Beginning with Kundun and concluding with The Departed, Martin Scorsese waged a decade-long campaign of film making that relentlessly conveyed the same message over and over again: “Please, for the love of God, will someone just give me an Oscar already?!” With his appetite for Academy recognition presumably assuaged by the success of The Departed, Scorsese waited another four years to helm another feature film.
Shutter Island isn’t obvious Oscar bait the way films like Gangs of New York and The Aviator were, nor does it have the look and feel of a quintessential Scorsese movie like Mean Streets, Raging Bull, or Goodfellas. If the movie can be said to have a clear Scorsese signature, it is the presence of star Leonardo DiCaprio, who has replaced DeNiro as Scorsese’s latter-day muse. Starting with Gangs of New York, Scorsese has done everything to transform the pretty-boy matinee idol from Titanic into a raw, explosive screen presence, and DiCaprio has matched him every step of the way. He is on-screen throughout the movie’s two-and-a-half hour running time, so the burden of carrying the film truly lies with the star.
The film doesn’t waste any time throwing you into the heart of the film’s mystery. It begins on a boat in Boston Harbor, with DiCaprio and his new partner (Mark Ruffalo) on their way to investigate a patient’s escape from the insane asylum located on the eponymous island. From the moment they set foot on the island, it is clear that the danger is greater and the practices more idiosyncratic than other mental health facilities. DiCaprio grills doctors, nurses, orderlies, and patients – all the time certain that the whole truth is being kept from him.

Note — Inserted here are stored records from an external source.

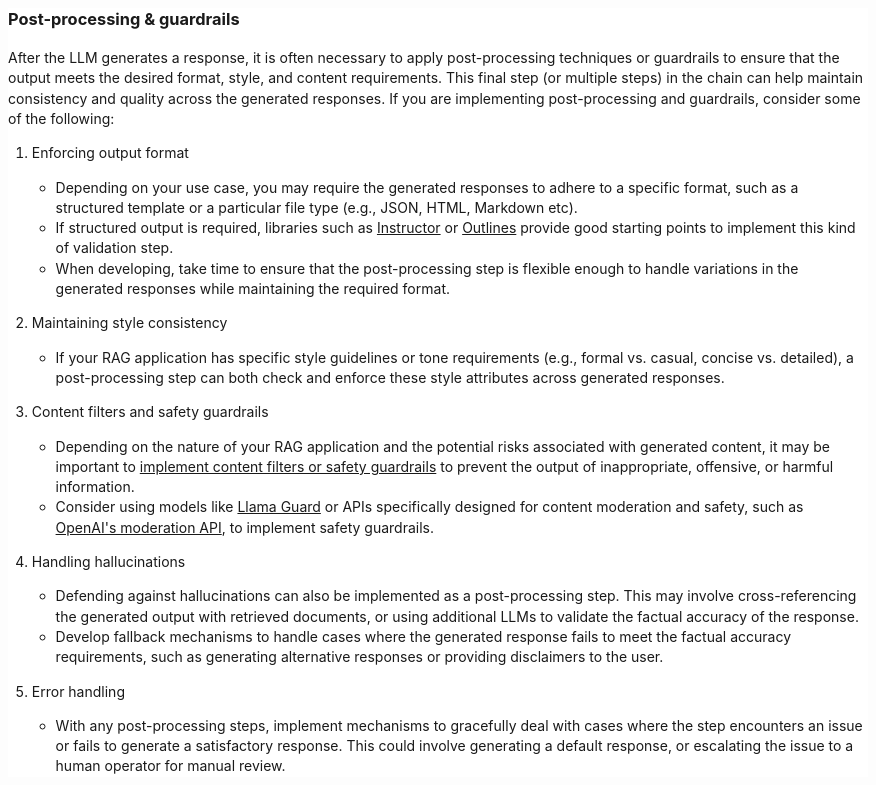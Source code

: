 ### Post-processing & guardrails

After the LLM generates a response, it is often necessary to apply post-processing techniques or guardrails to ensure that the output meets the desired format, style, and content requirements. This final step (or multiple steps) in the chain can help maintain consistency and quality across the generated responses. If you are implementing post-processing and guardrails, consider some of the following:

1. Enforcing output format
   - Depending on your use case, you may require the generated responses to adhere to a specific format, such as a structured template or a particular file type (e.g., JSON, HTML, Markdown etc).
   - If structured output is required, libraries such as [Instructor](https://github.com/jxnl/instructor) or [Outlines](https://github.com/outlines-dev/outlines) provide good starting points to implement this kind of validation step.
   - When developing, take time to ensure that the post-processing step is flexible enough to handle variations in the generated responses while maintaining the required format.

2. Maintaining style consistency
   - If your RAG application has specific style guidelines or tone requirements (e.g., formal vs. casual, concise vs. detailed), a post-processing step can both check and enforce these style attributes across generated responses.

3. Content filters and safety guardrails
   - Depending on the nature of your RAG application and the potential risks associated with generated content, it may be important to [implement content filters or safety guardrails](https://www.databricks.com/blog/implementing-llm-guardrails-safe-and-responsible-generative-ai-deployment-databricks) to prevent the output of inappropriate, offensive, or harmful information.
   - Consider using models like [Llama Guard](https://marketplace.databricks.com/details/a4bc6c21-0888-40e1-805e-f4c99dca41e4/Databricks_Llama-Guard-Model) or APIs specifically designed for content moderation and safety, such as [OpenAI's moderation API](https://platform.openai.com/docs/guides/moderation), to implement safety guardrails.

4. Handling hallucinations
   - Defending against hallucinations can also be implemented as a post-processing step. This may involve cross-referencing the generated output with retrieved documents, or using additional LLMs to validate the factual accuracy of the response.
   - Develop fallback mechanisms to handle cases where the generated response fails to meet the factual accuracy requirements, such as generating alternative responses or providing disclaimers to the user.

5. Error handling
   - With any post-processing steps, implement mechanisms to gracefully deal with cases where the step encounters an issue or fails to generate a satisfactory response. This could involve generating a default response, or escalating the issue to a human operator for manual review.
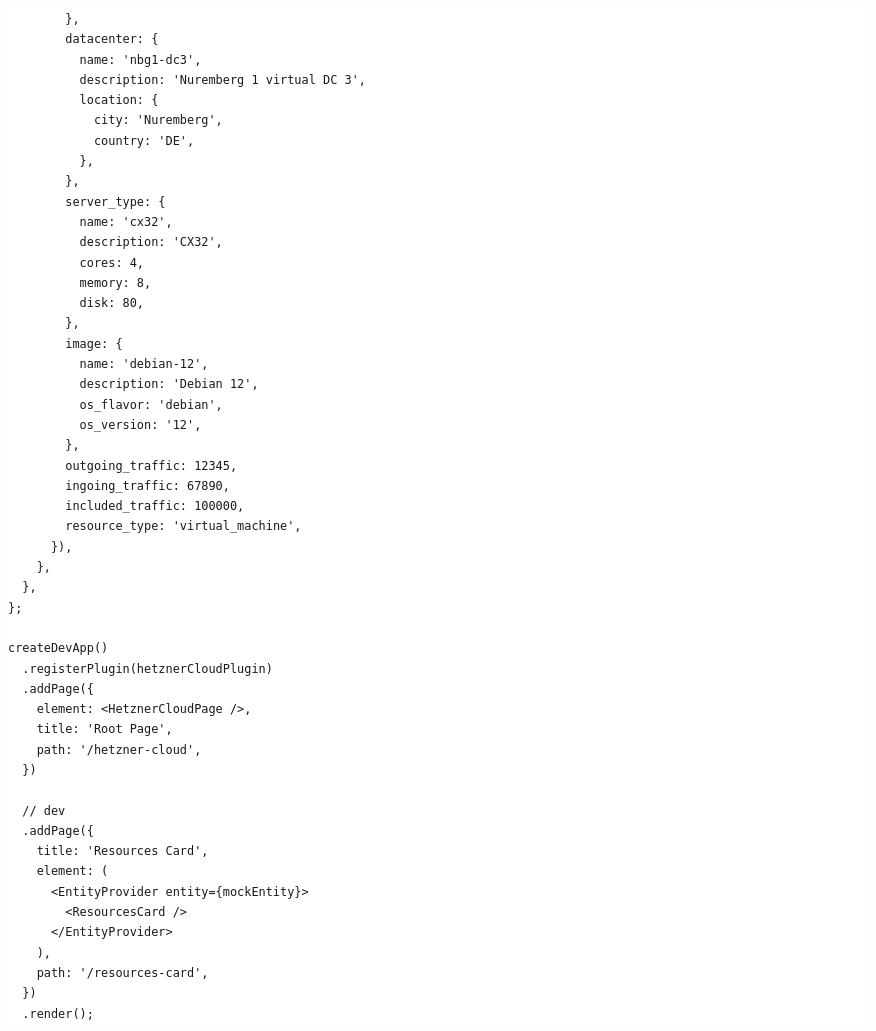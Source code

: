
 ```tsx
        },
        datacenter: {
          name: 'nbg1-dc3',
          description: 'Nuremberg 1 virtual DC 3',
          location: {
            city: 'Nuremberg',
            country: 'DE',
          },
        },
        server_type: {
          name: 'cx32',
          description: 'CX32',
          cores: 4,
          memory: 8,
          disk: 80,
        },
        image: {
          name: 'debian-12',
          description: 'Debian 12',
          os_flavor: 'debian',
          os_version: '12',
        },
        outgoing_traffic: 12345,
        ingoing_traffic: 67890,
        included_traffic: 100000,
        resource_type: 'virtual_machine',
      }),
    },
  },
};

createDevApp()
  .registerPlugin(hetznerCloudPlugin)
  .addPage({
    element: <HetznerCloudPage />,
    title: 'Root Page',
    path: '/hetzner-cloud',
  })

  // dev
  .addPage({
    title: 'Resources Card',
    element: (
      <EntityProvider entity={mockEntity}>
        <ResourcesCard />
      </EntityProvider>
    ),
    path: '/resources-card',
  })
  .render();
```
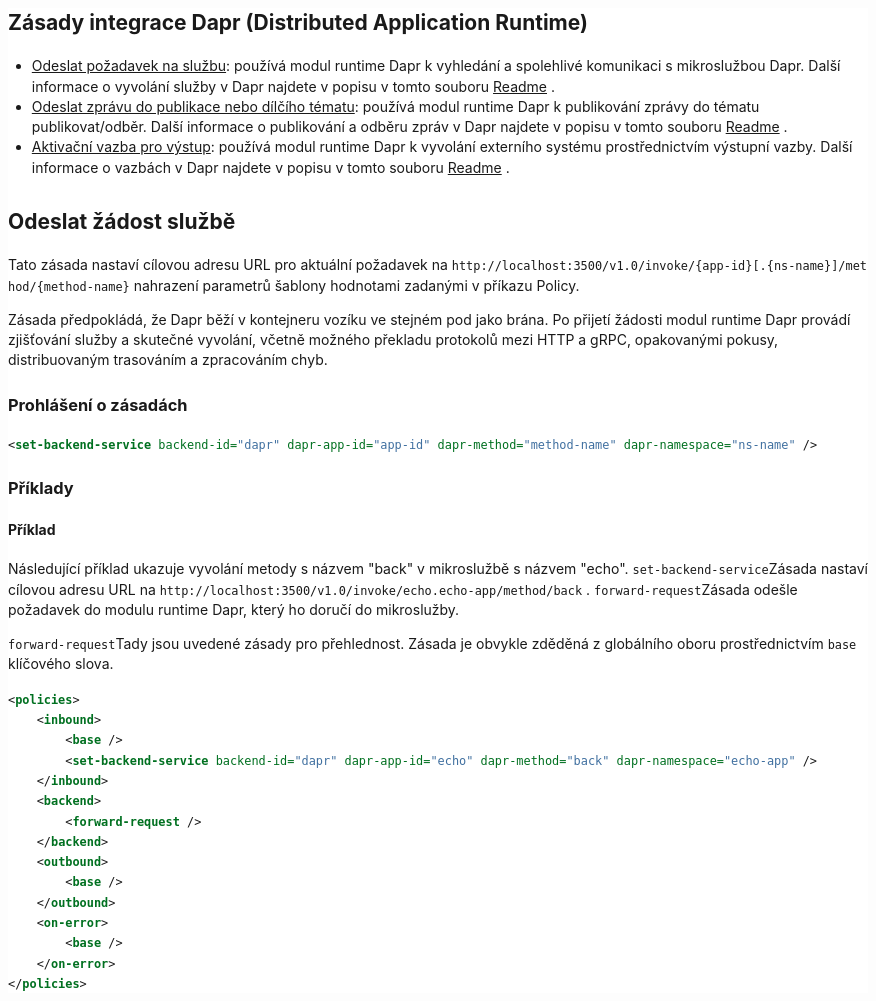 
## <a name="distributed-application-runtime-dapr-integration-policies"></a>Zásady integrace Dapr (Distributed Application Runtime)

-  [Odeslat požadavek na službu](api-management-dapr-policies.md#invoke): používá modul runtime Dapr k vyhledání a spolehlivé komunikaci s mikroslužbou Dapr. Další informace o vyvolání služby v Dapr najdete v popisu v tomto souboru [Readme](https://github.com/dapr/docs/blob/master/README.md#service-invocation) .
-  [Odeslat zprávu do publikace nebo dílčího tématu](api-management-dapr-policies.md#pubsub): používá modul runtime Dapr k publikování zprávy do tématu publikovat/odběr. Další informace o publikování a odběru zpráv v Dapr najdete v popisu v tomto souboru [Readme](https://github.com/dapr/docs/blob/master/README.md) .
-  [Aktivační vazba pro výstup](api-management-dapr-policies.md#bind): používá modul runtime Dapr k vyvolání externího systému prostřednictvím výstupní vazby. Další informace o vazbách v Dapr najdete v popisu v tomto souboru [Readme](https://github.com/dapr/docs/blob/master/README.md) .

## <a name="send-request-to-a-service"></a><a name="invoke"></a> Odeslat žádost službě

Tato zásada nastaví cílovou adresu URL pro aktuální požadavek na `http://localhost:3500/v1.0/invoke/{app-id}[.{ns-name}]/method/{method-name}` nahrazení parametrů šablony hodnotami zadanými v příkazu Policy.

Zásada předpokládá, že Dapr běží v kontejneru vozíku ve stejném pod jako brána. Po přijetí žádosti modul runtime Dapr provádí zjišťování služby a skutečné vyvolání, včetně možného překladu protokolů mezi HTTP a gRPC, opakovanými pokusy, distribuovaným trasováním a zpracováním chyb.

### <a name="policy-statement"></a>Prohlášení o zásadách

```xml
<set-backend-service backend-id="dapr" dapr-app-id="app-id" dapr-method="method-name" dapr-namespace="ns-name" />
```

### <a name="examples"></a>Příklady

#### <a name="example"></a>Příklad

Následující příklad ukazuje vyvolání metody s názvem "back" v mikroslužbě s názvem "echo". `set-backend-service`Zásada nastaví cílovou adresu URL na `http://localhost:3500/v1.0/invoke/echo.echo-app/method/back` . `forward-request`Zásada odešle požadavek do modulu runtime Dapr, který ho doručí do mikroslužby.

`forward-request`Tady jsou uvedené zásady pro přehlednost. Zásada je obvykle zděděná z globálního oboru prostřednictvím `base` klíčového slova.

```xml
<policies>
    <inbound>
        <base />
        <set-backend-service backend-id="dapr" dapr-app-id="echo" dapr-method="back" dapr-namespace="echo-app" />
    </inbound>
    <backend>
        <forward-request />
    </backend>
    <outbound>
        <base />
    </outbound>
    <on-error>
        <base />
    </on-error>
</policies>
```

DiCaprio is more than just another post-World War II gumshoe. Flashbacks to his experiences liberating Dachau and dreams of his late wife give insight into the factors that shaped the relentless sense of justice that drives him. As the story unfolds, DiCaprio reveals more personal motivations for his interest in the investigation, suggesting that the island conceals a hidden agenda.
The movie treads the “nothing is what it seems” trail throughout. While the previews implied a supernatural explanation that never manifests, the movie does deliver a series of dream sequences and hallucinations that amp up the chills. Fortunately, as twisty as the movie becomes at times, the overarching investigation gives the audience a pretty strong through line to hold onto, so no one should get lost following the story.
Like a lot of movies in the post-Shyamalan era, Shutter Island relies on a big twist at the end. I won’t say the twist is a total shocker, and if you go in to the movie looking for a twist, it’s probably one you’d consider. I’d have to go back to see this movie again (and I probably won’t) to see if the twist really works or not, but when it drops at the end, I didn’t feel like it betrayed anything that went before.
As a craftsman, Scorsese is still able to get the most out of his script and his performers. Between his age and health concerns, I don’t know if we’re looking at another decade of his filmmaking, but it’s nice to see him back to just making movies instead of looking for validation.